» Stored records
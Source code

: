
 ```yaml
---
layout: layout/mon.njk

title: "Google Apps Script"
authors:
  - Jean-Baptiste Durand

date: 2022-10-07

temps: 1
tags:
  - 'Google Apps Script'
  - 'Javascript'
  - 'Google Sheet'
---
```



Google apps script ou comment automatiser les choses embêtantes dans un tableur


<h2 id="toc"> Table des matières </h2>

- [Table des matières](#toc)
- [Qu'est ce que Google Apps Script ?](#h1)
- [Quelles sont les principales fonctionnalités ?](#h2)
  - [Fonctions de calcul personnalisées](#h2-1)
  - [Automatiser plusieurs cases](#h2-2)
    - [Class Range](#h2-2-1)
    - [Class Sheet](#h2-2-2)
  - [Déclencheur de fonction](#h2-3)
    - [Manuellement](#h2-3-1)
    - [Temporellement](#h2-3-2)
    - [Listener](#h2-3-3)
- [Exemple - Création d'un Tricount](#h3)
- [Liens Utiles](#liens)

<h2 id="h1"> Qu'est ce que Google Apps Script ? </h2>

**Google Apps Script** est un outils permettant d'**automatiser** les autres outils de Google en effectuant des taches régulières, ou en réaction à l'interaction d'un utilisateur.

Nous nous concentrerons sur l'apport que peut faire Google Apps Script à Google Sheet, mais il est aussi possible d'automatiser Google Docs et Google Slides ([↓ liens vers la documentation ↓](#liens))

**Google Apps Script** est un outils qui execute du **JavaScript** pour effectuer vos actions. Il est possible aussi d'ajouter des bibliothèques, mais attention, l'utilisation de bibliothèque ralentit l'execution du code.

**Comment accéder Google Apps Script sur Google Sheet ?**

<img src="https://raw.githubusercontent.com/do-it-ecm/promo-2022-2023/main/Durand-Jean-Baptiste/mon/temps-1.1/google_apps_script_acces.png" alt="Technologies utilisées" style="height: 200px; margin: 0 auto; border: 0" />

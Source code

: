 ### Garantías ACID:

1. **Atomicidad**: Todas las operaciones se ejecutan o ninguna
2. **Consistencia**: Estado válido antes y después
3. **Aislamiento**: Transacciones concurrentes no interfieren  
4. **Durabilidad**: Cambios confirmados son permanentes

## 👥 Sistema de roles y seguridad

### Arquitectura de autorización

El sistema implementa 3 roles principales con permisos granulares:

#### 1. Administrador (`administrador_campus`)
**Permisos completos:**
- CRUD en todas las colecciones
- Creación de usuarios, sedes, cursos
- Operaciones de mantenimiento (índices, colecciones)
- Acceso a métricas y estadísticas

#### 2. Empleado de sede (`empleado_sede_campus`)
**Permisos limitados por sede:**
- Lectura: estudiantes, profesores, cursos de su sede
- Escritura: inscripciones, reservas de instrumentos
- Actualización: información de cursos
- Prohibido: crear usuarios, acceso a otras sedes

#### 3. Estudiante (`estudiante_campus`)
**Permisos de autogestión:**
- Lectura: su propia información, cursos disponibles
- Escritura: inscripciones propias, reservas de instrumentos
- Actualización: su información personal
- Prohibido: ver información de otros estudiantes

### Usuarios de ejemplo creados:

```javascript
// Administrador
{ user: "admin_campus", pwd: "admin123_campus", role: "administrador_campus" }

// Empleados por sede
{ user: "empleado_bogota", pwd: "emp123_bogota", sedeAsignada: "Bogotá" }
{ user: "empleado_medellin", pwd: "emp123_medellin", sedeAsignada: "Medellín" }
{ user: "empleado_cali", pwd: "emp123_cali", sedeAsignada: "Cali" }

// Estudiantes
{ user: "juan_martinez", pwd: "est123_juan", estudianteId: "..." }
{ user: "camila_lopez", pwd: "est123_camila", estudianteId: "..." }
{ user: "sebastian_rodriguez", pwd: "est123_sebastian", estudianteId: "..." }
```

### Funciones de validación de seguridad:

» TASK BRIEF
In the entries above, find the line holding "- [Class Range](#h2-2-1)" and the line holding "Google Sheet ?**"; print both of them and every line between, exactly, and nothing else.

» REPLY TO THE EXERCISE
    - [Class Range](#h2-2-1)
    - [Class Sheet](#h2-2-2)
  - [Déclencheur de fonction](#h2-3)
    - [Manuellement](#h2-3-1)
    - [Temporellement](#h2-3-2)
    - [Listener](#h2-3-3)
- [Exemple - Création d'un Tricount](#h3)
- [Liens Utiles](#liens)

<h2 id="h1"> Qu'est ce que Google Apps Script ? </h2>

**Google Apps Script** est un outils permettant d'**automatiser** les autres outils de Google en effectuant des taches régulières, ou en réaction à l'interaction d'un utilisateur.

Nous nous concentrerons sur l'apport que peut faire Google Apps Script à Google Sheet, mais il est aussi possible d'automatiser Google Docs et Google Slides ([↓ liens vers la documentation ↓](#liens))

**Google Apps Script** est un outils qui execute du **JavaScript** pour effectuer vos actions. Il est possible aussi d'ajouter des bibliothèques, mais attention, l'utilisation de bibliothèque ralentit l'execution du code.

**Comment accéder Google Apps Script sur Google Sheet ?**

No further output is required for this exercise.